## Records for the exercise
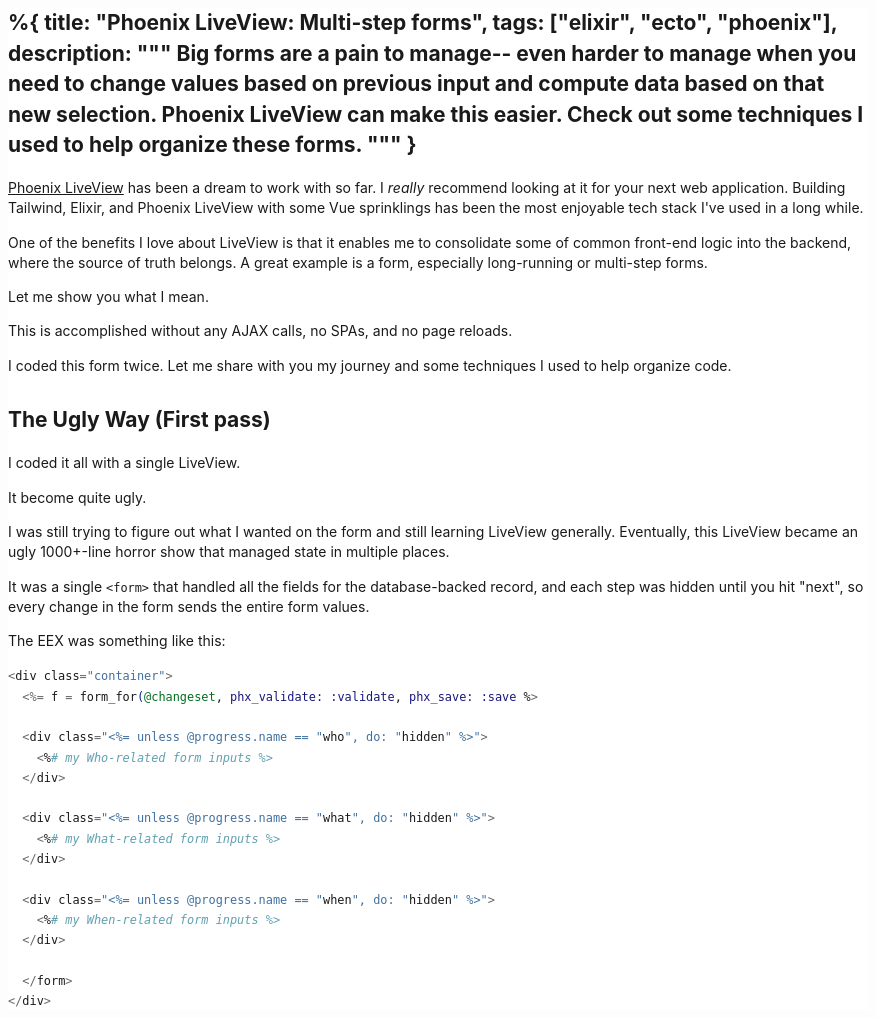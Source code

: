 %{
  title: "Phoenix LiveView: Multi-step forms",
  tags: ["elixir", "ecto", "phoenix"],
  description: """
  Big forms are a pain to manage-- even harder to manage when you need to change
  values based on previous input and compute data based on that new selection.
  Phoenix LiveView can make this easier. Check out some techniques I used to
  help organize these forms.
  """
}
---

[Phoenix LiveView] has been a dream to work with so far. I *really* recommend
looking at it for your next web application. Building Tailwind, Elixir, and
Phoenix LiveView with some Vue sprinklings has been the most enjoyable tech
stack I've used in a long while.

[Phoenix LiveView]: https://github.com/phoenixframework/phoenix_live_view

One of the benefits I love about LiveView is that it enables me to consolidate
some of common front-end logic into the backend, where the source of truth
belongs. A great example is a form, especially long-running or multi-step forms.

Let me show you what I mean.

<iframe width="334" height="720" src="https://www.youtube-nocookie.com/embed/D6tTsvCwlY0" frameborder="0" allow="accelerometer; autoplay; encrypted-media; gyroscope; picture-in-picture" allowfullscreen="true"></iframe>

This is accomplished without any AJAX calls, no SPAs, and no page reloads.

I coded this form twice. Let me share with you my journey and some techniques I
used to help organize code.

## The Ugly Way (First pass)

I coded it all with a single LiveView.

It become quite ugly.

I was still trying to figure out what I wanted on the form and still learning
LiveView generally. Eventually, this LiveView became an ugly 1000+-line horror
show that managed state in multiple places.

It was a single `<form>` that handled all the fields for the database-backed
record, and each step was hidden until you hit "next", so every change in the
form sends the entire form values.

The EEX was something like this:

```eex
<div class="container">
  <%= f = form_for(@changeset, phx_validate: :validate, phx_save: :save %>

  <div class="<%= unless @progress.name == "who", do: "hidden" %>">
    <%# my Who-related form inputs %>
  </div>

  <div class="<%= unless @progress.name == "what", do: "hidden" %>">
    <%# my What-related form inputs %>
  </div>

  <div class="<%= unless @progress.name == "when", do: "hidden" %>">
    <%# my When-related form inputs %>
  </div>

  </form>
</div>
```


[`Ecto.Changeset.apply_action/2`]: https://hexdocs.pm/ecto/Ecto.Changeset.html#apply_action/2
[@bernheisel]: https://twitter.com/bernheisel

## Exercise instructions
Make a word-for-word copy of the records above, excluding all pictures.

## Answer to the exercise
Source code

: %{
  title: "Phoenix LiveView: Multi-step forms",
  tags: ["elixir", "ecto", "phoenix"],
  description: """
  Big forms are a pain to manage-- even harder to manage when you need to change
  values based on previous input and compute data based on that new selection.
  Phoenix LiveView can make this easier. Check out some techniques I used to
  help organize these forms.
  """
}
---

[Phoenix LiveView] has been a dream to work with so far. I *really* recommend
looking at it for your next web application. Building Tailwind, Elixir, and
Phoenix LiveView with some Vue sprinklings has been the most enjoyable tech
stack I've used in a long while.

[Phoenix LiveView]: https://github.com/phoenixframework/phoenix_live_view

One of the benefits I love about LiveView is that it enables me to consolidate
some of common front-end logic into the backend, where the source of truth
belongs. A great example is a form, especially long-running or multi-step forms.

Let me show you what I mean.

<iframe width="334" height="720" src="https://www.youtube-nocookie.com/embed/D6tTsvCwlY0" frameborder="0" allow="accelerometer; autoplay; encrypted-media; gyroscope; picture-in-picture" allowfullscreen="true"></iframe>

This is accomplished without any AJAX calls, no SPAs, and no page reloads.

I coded this form twice. Let me share with you my journey and some techniques I
used to help organize code.

## The Ugly Way (First pass)

I coded it all with a single LiveView.

It become quite ugly.

I was still trying to figure out what I wanted on the form and still learning
LiveView generally. Eventually, this LiveView became an ugly 1000+-line horror
show that managed state in multiple places.

It was a single `<form>` that handled all the fields for the database-backed
record, and each step was hidden until you hit "next", so every change in the
form sends the entire form values.

The EEX was something like this:

```eex
<div class="container">
  <%= f = form_for(@changeset, phx_validate: :validate, phx_save: :save %>

  <div class="<%= unless @progress.name == "who", do: "hidden" %>">
    <%# my Who-related form inputs %>
  </div>

  <div class="<%= unless @progress.name == "what", do: "hidden" %>">
    <%# my What-related form inputs %>
  </div>

  <div class="<%= unless @progress.name == "when", do: "hidden" %>">
    <%# my When-related form inputs %>
  </div>

  </form>
</div>
```


[`Ecto.Changeset.apply_action/2`]: https://hexdocs.pm/ecto/Ecto.Changeset.html#apply_action/2
[@bernheisel]: https://twitter.com/bernheisel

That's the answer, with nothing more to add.